Explore computer vision
In this exercise, you’ll use a chat playground to interact with a generative AI solution that can analyze and interpret images. The goal of this exercise is to explore a common pattern for combining text and visual input in a prompt for a generative AI model.
This exercise should take approximately 15 minutes to complete.
Prepare for image-based chat
In this exercise you use a generative AI model in a chat playground to respond to prompts that include image data.
Note: The chat application uses a small language model to interpret and respond to prompts. If WebGPU is supported in your browser, the Microsoft Phi 3 mini model is run on your computer’s GPU; if not, the SmolLM2 model is run on the CPU. Many modern large language models are multimodal - in other words, they support multiple formats of input, including text and images. However, the Microsoft Phi 3 mini and SmolLM2 models are text-based only, so we’ll also use the the MobileNetV3 CNN-based computer vision model for image classification and include the predicted image class in the prompt.
-
In a web browser, open the Chat Playground at
https://aka.ms/chat-playground.The app intiializes by downloading a language model.

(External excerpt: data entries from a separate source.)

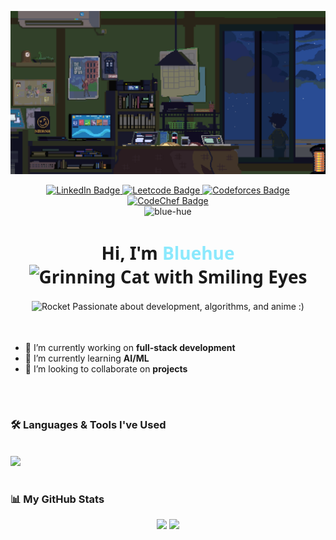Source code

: <p align="center">
  <img src="b15bd596014d9d9310e59b07b85da550.gif" width="600"/>
</p>
<div id="badges" align="center">
  <a href="https://linkedin.com/in/sapghosh30" target="blank">
    <img src="https://img.shields.io/badge/_-LinkedIn-_?style=for-the-badge&logo=linkedin&color=blue" alt="LinkedIn Badge">
  </a>
  <a href="https://www.leetcode.com/bluehue03" target="blank">
    <img src="https://img.shields.io/badge/_-LeetCode-_?style=for-the-badge&logo=leetcode&color=black" alt="Leetcode Badge">
  </a>
  <a href="https://codeforces.com/profile/bluehue" target="blank">
    <img src="https://img.shields.io/badge/_-CodeForces-_?style=for-the-badge&logo=codeforces&color=orange" alt="Codeforces Badge">
  </a>
  <a href="https://www.codechef.com/users/bluehue3011" target="blank">
    <img src="https://img.shields.io/badge/_-CodeChef-_?style=for-the-badge&logo=codechef&color=5B4638" alt="CodeChef Badge">
  </a>
</div>

<div align="center">
  <img src="https://komarev.com/ghpvc/?username=blue-hue&label=Profile%20views&color=0e75b6&style=for-the-badge" alt="blue-hue" />
</div>


<h1 align="center" style="font-family: 'Segoe UI', Tahoma, Geneva, Verdana, sans-serif;">
  Hi, I'm <span style="color:#8be9fd;">Bluehue</span>
  <img src="https://raw.githubusercontent.com/Tarikul-Islam-Anik/Animated-Fluent-Emojis/master/Emojis/Smilies/Grinning%20Cat%20with%20Smiling%20Eyes.png" alt="Grinning Cat with Smiling Eyes" width="45" height="45" />
</h2>

<h4 align="center" style="font-weight: normal;">
  <img src="https://raw.githubusercontent.com/Tarikul-Islam-Anik/Telegram-Animated-Emojis/main/Travel%20and%20Places/Rocket.webp" alt="Rocket" width="20" height="20" /> Passionate about development, algorithms, and anime :)
</h4>



<br/>

- 🔭 I’m currently working on **full-stack development**  
- 🌱 I’m currently learning **AI/ML**  
- 🤝 I’m looking to collaborate on **projects**

<br/>



#

### 🛠️ Languages & Tools I've Used

<p>
  <br/>
  <img src="https://skillicons.dev/icons?i=cpp,python,java,js,dart,html,css,react,nextjs,nodejs,express,mongodb,mysql,postgresql,sqlite,redis,git,figma,flutter,firebase,postman,linux,tailwind,django,photoshop,illustrator,appwrite,blender" />
</p>

#

### 📊 My GitHub Stats

<div align="center">
  <img src="https://github-readme-stats.vercel.app/api?username=blue-hue&show_icons=true&theme=tokyonight" height="180" />
  <img src="https://github-readme-stats.vercel.app/api/top-langs?username=blue-hue&show_icons=true&locale=en&layout=compact&theme=tokyonight" height="180" />
</div>
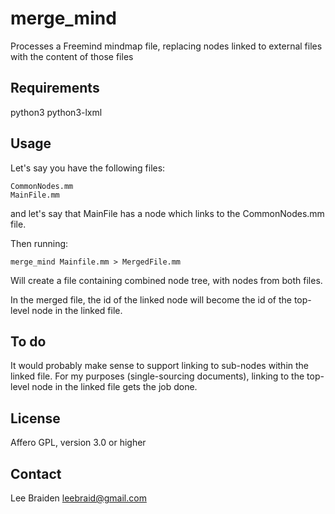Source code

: # merge_mind

Processes a Freemind mindmap file, replacing nodes linked to external files with the content of
those files


## Requirements

python3
python3-lxml


## Usage

Let's say you have the following files:

	CommonNodes.mm
	MainFile.mm

and let's say that MainFile has a node which links to the CommonNodes.mm file.


Then running:

	merge_mind Mainfile.mm > MergedFile.mm

Will create a file containing combined node tree, with nodes from both files.

In the merged file, the id of the linked node will become the id of the top-level node in the
linked file.


## To do

It would probably make sense to support linking to sub-nodes within the linked file.  For my
purposes (single-sourcing documents), linking to the top-level node in the linked file gets
the job done.


## License

Affero GPL, version 3.0 or higher


## Contact

Lee Braiden <leebraid@gmail.com>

Tip: The first time you download a model, it may take a few minutes. Subsequent downloads will be faster. If your browser or operating system does not support WebGPU models, the fallback CPU-based model will be selected (which provides slower performance and reduced quality of response generations).
- While waiting for the model to download, open a new browser tab, and download images.zip from
https://aka.ms/ai-imagesto your local computer. - Extract the downloaded archive in a local folder to see the files it contains. These files are the images you will use AI to analyze.
-
Return to the browser tab containing the chat playground and ensure a language model has downloaded. Then, in the configuration pane on the left pane, in the Vision section, enable Image analysis and wait for the computer vision model to be downloaded and initialized.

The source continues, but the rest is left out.